In Nehru’s vision India was to be a secular country but also a democratic one. He wanted more and more democracy so that the unity of India could be strengthened; he believed that secularism could survive only if there was more democracy. And more democracy would lead to greater unity.2
This vision has become even more important than when Nehru enunciated it. It is an ideal which may seem almost impossible to dream about at this juncture of our nation’s history and when we see the recent developments in the world. But to me that is why it becomes so much more important for all of us who believe in this vision to unite and debate how we can work towards realising this dream.
Now Natwar Singh is busy giving interviews issuing clarifications and he has claimed that America had opposed his appointment. Then should we not be discussing this matter and asking ourselves whether the growing friend-ship with the Americans will help or hinder our dream of a democratic secular India?
It would be wonderful if the national television channels could find space and time to discuss these important questions instead of allowing an old bitter man to vent his hurt on national television.
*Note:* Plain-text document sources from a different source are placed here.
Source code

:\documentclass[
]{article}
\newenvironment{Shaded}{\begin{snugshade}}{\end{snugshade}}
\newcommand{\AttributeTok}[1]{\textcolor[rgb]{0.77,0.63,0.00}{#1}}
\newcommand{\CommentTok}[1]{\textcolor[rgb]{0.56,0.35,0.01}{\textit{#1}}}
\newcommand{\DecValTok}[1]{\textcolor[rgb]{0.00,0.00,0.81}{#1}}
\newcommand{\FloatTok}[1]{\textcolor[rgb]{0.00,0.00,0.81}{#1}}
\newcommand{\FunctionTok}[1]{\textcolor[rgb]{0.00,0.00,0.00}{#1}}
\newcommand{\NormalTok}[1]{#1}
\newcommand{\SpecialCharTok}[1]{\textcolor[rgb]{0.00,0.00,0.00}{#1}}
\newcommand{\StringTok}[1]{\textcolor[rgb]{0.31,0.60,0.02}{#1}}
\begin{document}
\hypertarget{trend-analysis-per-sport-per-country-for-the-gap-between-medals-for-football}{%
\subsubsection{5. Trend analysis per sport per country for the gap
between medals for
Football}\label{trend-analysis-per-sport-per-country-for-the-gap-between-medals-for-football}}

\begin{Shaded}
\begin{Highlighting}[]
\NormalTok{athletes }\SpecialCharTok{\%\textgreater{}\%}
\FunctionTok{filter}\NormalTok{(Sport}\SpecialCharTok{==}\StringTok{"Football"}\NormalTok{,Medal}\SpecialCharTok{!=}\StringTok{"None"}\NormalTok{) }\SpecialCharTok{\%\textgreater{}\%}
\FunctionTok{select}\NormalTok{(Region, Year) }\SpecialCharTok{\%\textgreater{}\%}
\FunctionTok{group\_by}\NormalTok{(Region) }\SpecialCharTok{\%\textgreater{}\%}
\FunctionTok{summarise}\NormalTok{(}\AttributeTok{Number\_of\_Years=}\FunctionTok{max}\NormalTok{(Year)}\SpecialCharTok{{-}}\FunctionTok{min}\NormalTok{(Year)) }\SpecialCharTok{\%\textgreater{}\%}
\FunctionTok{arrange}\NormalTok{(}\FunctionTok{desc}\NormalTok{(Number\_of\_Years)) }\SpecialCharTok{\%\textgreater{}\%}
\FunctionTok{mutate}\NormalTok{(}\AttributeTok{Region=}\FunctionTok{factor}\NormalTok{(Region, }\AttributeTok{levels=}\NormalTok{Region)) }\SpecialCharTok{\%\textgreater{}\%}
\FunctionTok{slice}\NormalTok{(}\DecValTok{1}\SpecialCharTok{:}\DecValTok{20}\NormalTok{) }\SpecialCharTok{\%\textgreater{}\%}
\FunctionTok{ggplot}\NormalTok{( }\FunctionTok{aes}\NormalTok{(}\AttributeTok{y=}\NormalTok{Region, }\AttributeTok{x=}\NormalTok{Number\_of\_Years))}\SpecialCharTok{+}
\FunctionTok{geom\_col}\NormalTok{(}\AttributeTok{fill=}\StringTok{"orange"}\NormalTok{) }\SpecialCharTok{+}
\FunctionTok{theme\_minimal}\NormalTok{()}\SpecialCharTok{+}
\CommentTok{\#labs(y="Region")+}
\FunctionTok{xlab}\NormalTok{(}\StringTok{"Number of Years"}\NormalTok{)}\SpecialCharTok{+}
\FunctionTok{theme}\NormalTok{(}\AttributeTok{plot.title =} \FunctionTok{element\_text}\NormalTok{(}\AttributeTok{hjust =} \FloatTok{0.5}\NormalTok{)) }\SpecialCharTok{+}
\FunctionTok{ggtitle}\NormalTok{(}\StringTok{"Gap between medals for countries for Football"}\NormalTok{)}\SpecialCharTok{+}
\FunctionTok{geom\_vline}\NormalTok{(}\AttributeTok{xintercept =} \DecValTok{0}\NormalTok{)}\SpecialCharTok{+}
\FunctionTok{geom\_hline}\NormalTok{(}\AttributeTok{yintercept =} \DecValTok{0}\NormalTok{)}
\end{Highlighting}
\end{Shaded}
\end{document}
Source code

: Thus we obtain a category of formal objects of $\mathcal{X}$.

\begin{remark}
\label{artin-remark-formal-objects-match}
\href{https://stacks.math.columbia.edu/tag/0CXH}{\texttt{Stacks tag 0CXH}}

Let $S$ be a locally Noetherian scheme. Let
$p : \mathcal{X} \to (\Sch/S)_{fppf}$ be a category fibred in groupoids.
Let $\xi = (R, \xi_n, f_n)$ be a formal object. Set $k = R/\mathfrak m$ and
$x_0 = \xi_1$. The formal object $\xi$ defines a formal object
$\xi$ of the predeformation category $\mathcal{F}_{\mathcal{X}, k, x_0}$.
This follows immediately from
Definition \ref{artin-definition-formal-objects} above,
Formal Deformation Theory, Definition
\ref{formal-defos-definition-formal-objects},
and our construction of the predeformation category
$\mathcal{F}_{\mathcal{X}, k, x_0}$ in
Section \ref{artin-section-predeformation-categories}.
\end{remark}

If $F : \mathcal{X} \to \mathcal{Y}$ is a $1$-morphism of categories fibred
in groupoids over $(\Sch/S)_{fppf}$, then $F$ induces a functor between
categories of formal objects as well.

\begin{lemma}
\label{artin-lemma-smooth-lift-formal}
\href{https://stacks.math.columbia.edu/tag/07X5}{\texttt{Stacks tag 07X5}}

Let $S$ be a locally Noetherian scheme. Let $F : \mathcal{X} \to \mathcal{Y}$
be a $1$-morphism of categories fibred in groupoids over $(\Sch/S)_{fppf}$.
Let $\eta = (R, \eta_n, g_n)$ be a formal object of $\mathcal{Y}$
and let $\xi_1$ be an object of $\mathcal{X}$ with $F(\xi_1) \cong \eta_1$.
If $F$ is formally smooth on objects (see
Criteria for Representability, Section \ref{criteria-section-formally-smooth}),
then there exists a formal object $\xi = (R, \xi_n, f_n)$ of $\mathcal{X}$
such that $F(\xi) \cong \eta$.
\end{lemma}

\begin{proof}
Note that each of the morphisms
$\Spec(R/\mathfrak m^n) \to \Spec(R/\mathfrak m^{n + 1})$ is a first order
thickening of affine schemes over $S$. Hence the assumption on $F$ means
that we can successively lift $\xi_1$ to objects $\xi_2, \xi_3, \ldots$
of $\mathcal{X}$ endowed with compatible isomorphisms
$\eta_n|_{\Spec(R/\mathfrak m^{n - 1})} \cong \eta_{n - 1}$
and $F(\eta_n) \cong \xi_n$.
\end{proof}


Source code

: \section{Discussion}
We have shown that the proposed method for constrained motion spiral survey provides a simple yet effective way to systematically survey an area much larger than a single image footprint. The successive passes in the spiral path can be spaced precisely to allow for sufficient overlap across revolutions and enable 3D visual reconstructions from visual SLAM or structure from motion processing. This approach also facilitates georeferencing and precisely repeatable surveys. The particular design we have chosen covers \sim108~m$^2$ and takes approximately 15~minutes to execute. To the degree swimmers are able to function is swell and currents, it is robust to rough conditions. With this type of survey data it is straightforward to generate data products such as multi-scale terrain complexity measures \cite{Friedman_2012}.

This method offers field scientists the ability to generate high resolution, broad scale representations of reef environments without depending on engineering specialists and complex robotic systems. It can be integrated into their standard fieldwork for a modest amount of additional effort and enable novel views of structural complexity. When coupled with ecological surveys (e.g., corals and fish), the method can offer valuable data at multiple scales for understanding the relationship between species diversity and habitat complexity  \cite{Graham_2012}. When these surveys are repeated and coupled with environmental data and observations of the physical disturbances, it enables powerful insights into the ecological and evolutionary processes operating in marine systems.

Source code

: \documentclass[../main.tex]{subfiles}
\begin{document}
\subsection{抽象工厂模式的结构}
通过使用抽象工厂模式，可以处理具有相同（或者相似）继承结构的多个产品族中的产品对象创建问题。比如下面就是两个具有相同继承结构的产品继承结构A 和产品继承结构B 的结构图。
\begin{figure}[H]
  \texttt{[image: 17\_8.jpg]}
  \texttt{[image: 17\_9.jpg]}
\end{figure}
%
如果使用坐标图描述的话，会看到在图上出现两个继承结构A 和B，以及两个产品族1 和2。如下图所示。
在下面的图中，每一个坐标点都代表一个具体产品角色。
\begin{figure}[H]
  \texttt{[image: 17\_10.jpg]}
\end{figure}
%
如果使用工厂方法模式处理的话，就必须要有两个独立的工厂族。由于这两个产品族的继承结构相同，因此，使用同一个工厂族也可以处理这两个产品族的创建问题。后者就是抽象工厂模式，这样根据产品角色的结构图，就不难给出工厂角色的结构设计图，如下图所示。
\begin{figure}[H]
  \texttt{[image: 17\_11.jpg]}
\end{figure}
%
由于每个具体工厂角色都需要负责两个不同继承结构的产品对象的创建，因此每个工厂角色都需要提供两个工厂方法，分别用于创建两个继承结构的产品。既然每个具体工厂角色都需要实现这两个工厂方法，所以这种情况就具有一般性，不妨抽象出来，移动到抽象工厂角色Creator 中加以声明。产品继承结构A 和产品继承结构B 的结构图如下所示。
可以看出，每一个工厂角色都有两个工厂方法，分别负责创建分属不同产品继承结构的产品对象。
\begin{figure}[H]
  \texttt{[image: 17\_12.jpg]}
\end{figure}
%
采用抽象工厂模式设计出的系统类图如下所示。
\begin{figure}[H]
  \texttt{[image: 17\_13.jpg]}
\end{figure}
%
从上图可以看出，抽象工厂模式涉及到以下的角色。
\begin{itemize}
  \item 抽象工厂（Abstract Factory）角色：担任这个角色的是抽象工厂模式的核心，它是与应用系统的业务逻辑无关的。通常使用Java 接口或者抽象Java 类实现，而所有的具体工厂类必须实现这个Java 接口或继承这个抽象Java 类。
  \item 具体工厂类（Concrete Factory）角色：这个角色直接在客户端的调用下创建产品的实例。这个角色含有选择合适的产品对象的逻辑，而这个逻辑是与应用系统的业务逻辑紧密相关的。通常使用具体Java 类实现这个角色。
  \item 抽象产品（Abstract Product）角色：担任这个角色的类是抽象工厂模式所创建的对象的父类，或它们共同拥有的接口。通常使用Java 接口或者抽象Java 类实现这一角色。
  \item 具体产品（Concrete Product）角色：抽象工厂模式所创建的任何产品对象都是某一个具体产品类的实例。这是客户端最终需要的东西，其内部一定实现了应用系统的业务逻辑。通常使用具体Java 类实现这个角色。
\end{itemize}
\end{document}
But if they do not, we must work in such a way that we make the news and the news is that many lakhs of Indians still dream of a democratic secular India and are willing to work towards realisation of that dream.
1. Subhadra Joshi’s resignation letter was published in Secular Democracy, September 1982.
2. Jawahrlal Nehru, Communal Menace in India quoted in Secular Democracy, Independence Number, 1983.
The author is a human rights lawyer and writer.